Data items:
--------------------------------
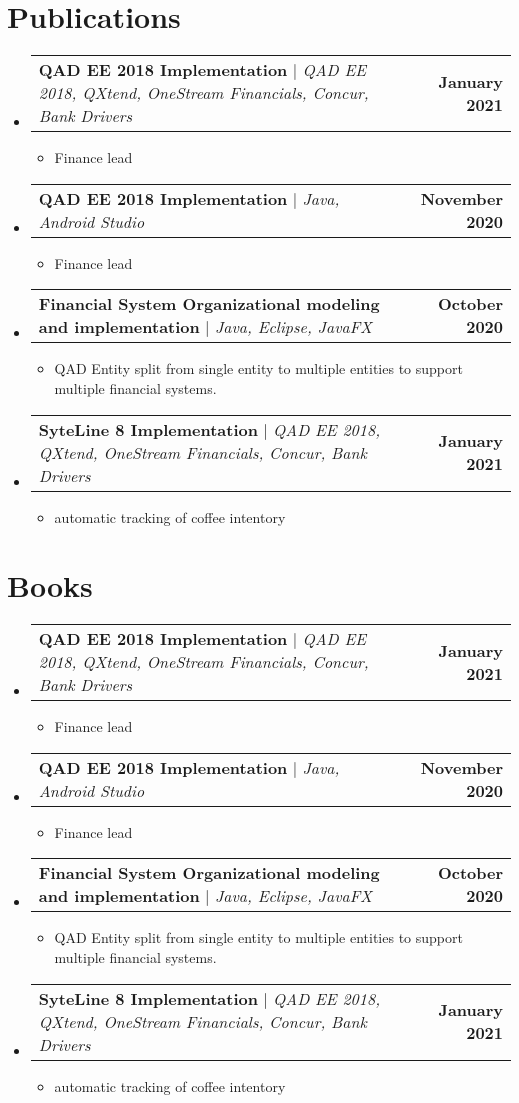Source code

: \documentclass[letterpaper,11pt]{article}
\makeatletter
\newcommand{\resumeItem}[1]{
  \item\small{
    {#1 \vspace{-2pt}}
  }
}
\newcommand{\resumeProjectHeading}[2]{
    \item
    \begin{tabular*}{1.001\textwidth}{l@{\extracolsep{\fill}}r}
      \small#1 & \textbf{\small #2}\\
    \end{tabular*}\vspace{-7pt}
}
\newcommand{\resumeSubHeadingListStart}{\begin{itemize}[leftmargin=0.0in, label={}]}
\newcommand{\resumeSubHeadingListEnd}{\end{itemize}}
\newcommand{\resumeItemListStart}{\begin{itemize}}
\newcommand{\resumeItemListEnd}{\end{itemize}\vspace{-5pt}}
\makeatother
\begin{document}
\section{Publications}
    \vspace{-5pt}
    \resumeSubHeadingListStart
      \resumeProjectHeading
          {\textbf{QAD EE 2018 Implementation} $|$ \emph{QAD EE 2018, QXtend, OneStream Financials, Concur, Bank Drivers}}{January 2021}
          \resumeItemListStart
            \resumeItem{Finance lead }
          \resumeItemListEnd
          \vspace{-13pt}
      \resumeProjectHeading
          {\textbf{QAD EE 2018 Implementation} $|$ \emph{Java, Android Studio}}{November 2020}
          \resumeItemListStart
            \resumeItem{Finance lead}
          \resumeItemListEnd 
          \vspace{-13pt}
      \resumeProjectHeading
          {\textbf{Financial System Organizational modeling and implementation} $|$ \emph{Java, Eclipse, JavaFX}}{October 2020}
          \resumeItemListStart
            \resumeItem{QAD Entity split from single entity to multiple entities to support multiple financial systems.}
          \resumeItemListEnd 
      \resumeProjectHeading
          {\textbf{SyteLine 8 Implementation} $|$ \emph{QAD EE 2018, QXtend, OneStream Financials, Concur, Bank Drivers}}{January 2021}
          \resumeItemListStart
            \resumeItem{automatic tracking of coffee intentory }
          \resumeItemListEnd
          \vspace{-13pt}
    \resumeSubHeadingListEnd
\vspace{+16pt}

\section{Books}
    \vspace{-5pt}
    \resumeSubHeadingListStart
      \resumeProjectHeading
          {\textbf{QAD EE 2018 Implementation} $|$ \emph{QAD EE 2018, QXtend, OneStream Financials, Concur, Bank Drivers}}{January 2021}
          \resumeItemListStart
            \resumeItem{Finance lead }
          \resumeItemListEnd
          \vspace{-13pt}
      \resumeProjectHeading
          {\textbf{QAD EE 2018 Implementation} $|$ \emph{Java, Android Studio}}{November 2020}
          \resumeItemListStart
            \resumeItem{Finance lead}
          \resumeItemListEnd 
          \vspace{-13pt}
      \resumeProjectHeading
          {\textbf{Financial System Organizational modeling and implementation} $|$ \emph{Java, Eclipse, JavaFX}}{October 2020}
          \resumeItemListStart
            \resumeItem{QAD Entity split from single entity to multiple entities to support multiple financial systems.}
          \resumeItemListEnd 
      \resumeProjectHeading
          {\textbf{SyteLine 8 Implementation} $|$ \emph{QAD EE 2018, QXtend, OneStream Financials, Concur, Bank Drivers}}{January 2021}
          \resumeItemListStart
            \resumeItem{automatic tracking of coffee intentory }
          \resumeItemListEnd
          \vspace{-13pt}
    \resumeSubHeadingListEnd
\vspace{+16pt}
\end{document}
--------------------------------
_Your objective_. Throughout the data above, copy all lines where the word "newcommand" is found.

_Output of the exercise_.
\newcommand{\resumeItem}[1]{
\newcommand{\resumeProjectHeading}[2]{
\newcommand{\resumeSubHeadingListStart}{\begin{itemize}[leftmargin=0.0in, label={}]}
\newcommand{\resumeSubHeadingListEnd}{\end{itemize}}
\newcommand{\resumeItemListStart}{\begin{itemize}}
\newcommand{\resumeItemListEnd}{\end{itemize}\vspace{-5pt}}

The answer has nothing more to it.